Daniel Berehulak/The New York Times
Daniel Berehulak/The New York Times

Cidade do México tem 3 vezes mais mortes por covid-19 do que diz governo 

Governo relata 700 mortes na capital, mas profissionais de saúde afirmam que há 2,5 mil óbitos pelo coronavírus e por doenças indiretamente ligadas a ele; especialistas criticam presidente López Obrador por negligência no combate à pandemia

Redação, O Estado de S.Paulo

09 de maio de 2020 | 04h00

CIDADE DO MÉXICO  - Autoridades da Cidade do México contaram mais de 2,5 mil mortes pelo novo coronavírus e por doenças respiratórias, provavelmente ligadas à covid-19, segundo dados obtidos pelo New York Times publicados ontem. O governo federal, porém, informou apenas 700 óbitos na região metropolitana da capital e está demitindo funcionários que já contabilizaram três vezes mais óbitos do que o número oficial.

A tensão chegou ao ápice na última semana, quando a Cidade do México alertou reiteradamente o governo federal a respeito das mortes, na esperança de que a população saiba o verdadeiro custo da pandemia em vidas humanas na maior cidade do país. Mas nada aconteceu. 

Profissionais de saúde afirmam que a realidade da epidemia está sendo ocultada. Em alguns hospitais, os pacientes permanecem dias deitados no chão. Idosos são acomodados em cadeiras de metal porque não há leitos, enquanto vários doentes são mandados para centros de saúde menos equipados. Muitos morrem no caminho, segundo vários profissionais. 

“É como se nós, médicos, vivêssemos em dois mundos diferentes”, explicou Giovanna Avila, que trabalha no Hospital Belisario Domínguez. “Um no interior do hospital, com os pacientes morrendo o tempo todo, e a outra quando saímos às ruas e vemos as pessoas circulando, sem terem ideia do que está acontecendo.”

Em todo o país, o governo federal divulgou cerca de 3 mil mortes em um país de 120 milhões de habitantes. Mas os especialistas afirmam que o México tem apenas uma noção mínima da escala real da epidemia, porque está testando poucas pessoas. Menos de um em cada mil mexicanos é testado – bem menos do que os 23 testes por mil habitantes registrados por países da Organização para a Cooperação e o Desenvolvimento Econômico (OCDE).

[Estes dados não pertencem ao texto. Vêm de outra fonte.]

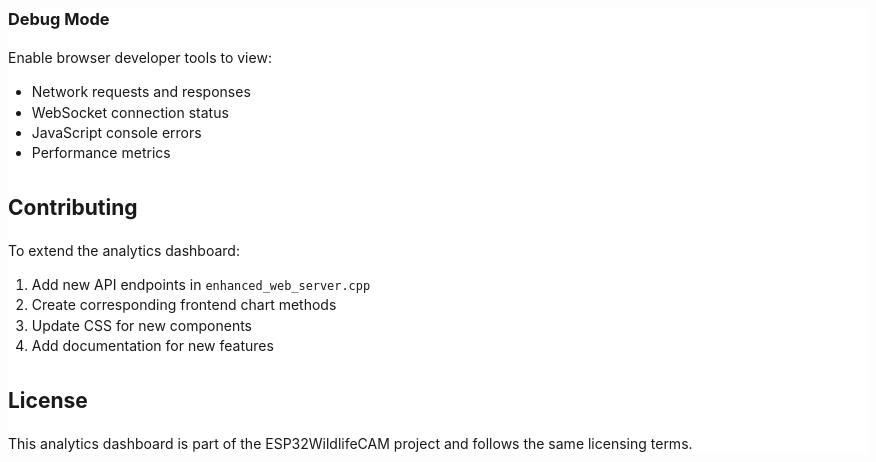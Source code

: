 ### Debug Mode
Enable browser developer tools to view:
- Network requests and responses
- WebSocket connection status
- JavaScript console errors
- Performance metrics

## Contributing

To extend the analytics dashboard:
1. Add new API endpoints in `enhanced_web_server.cpp`
2. Create corresponding frontend chart methods
3. Update CSS for new components
4. Add documentation for new features

## License

This analytics dashboard is part of the ESP32WildlifeCAM project and follows the same licensing terms.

Segundo o governo, o México está em uma situação melhor do que muitos países. “Achatamos a curva”, disse nesta semana o ministro da Saúde, Hugo Lopez-Gatell. Mas até agora ninguém explicou a discrepância de dados na capital – incluindo os pedidos de entrevista feitos pelo Times

José Narro Robles, ministro da Saúde anterior, acusou Lopez-Gatell de mentir à população. Alguns governadores chegaram a conclusões semelhantes. Normalmente, a contagem oficial não representa a realidade da pandemia. Mas, na Cidade do México, parece uma ação deliberada. 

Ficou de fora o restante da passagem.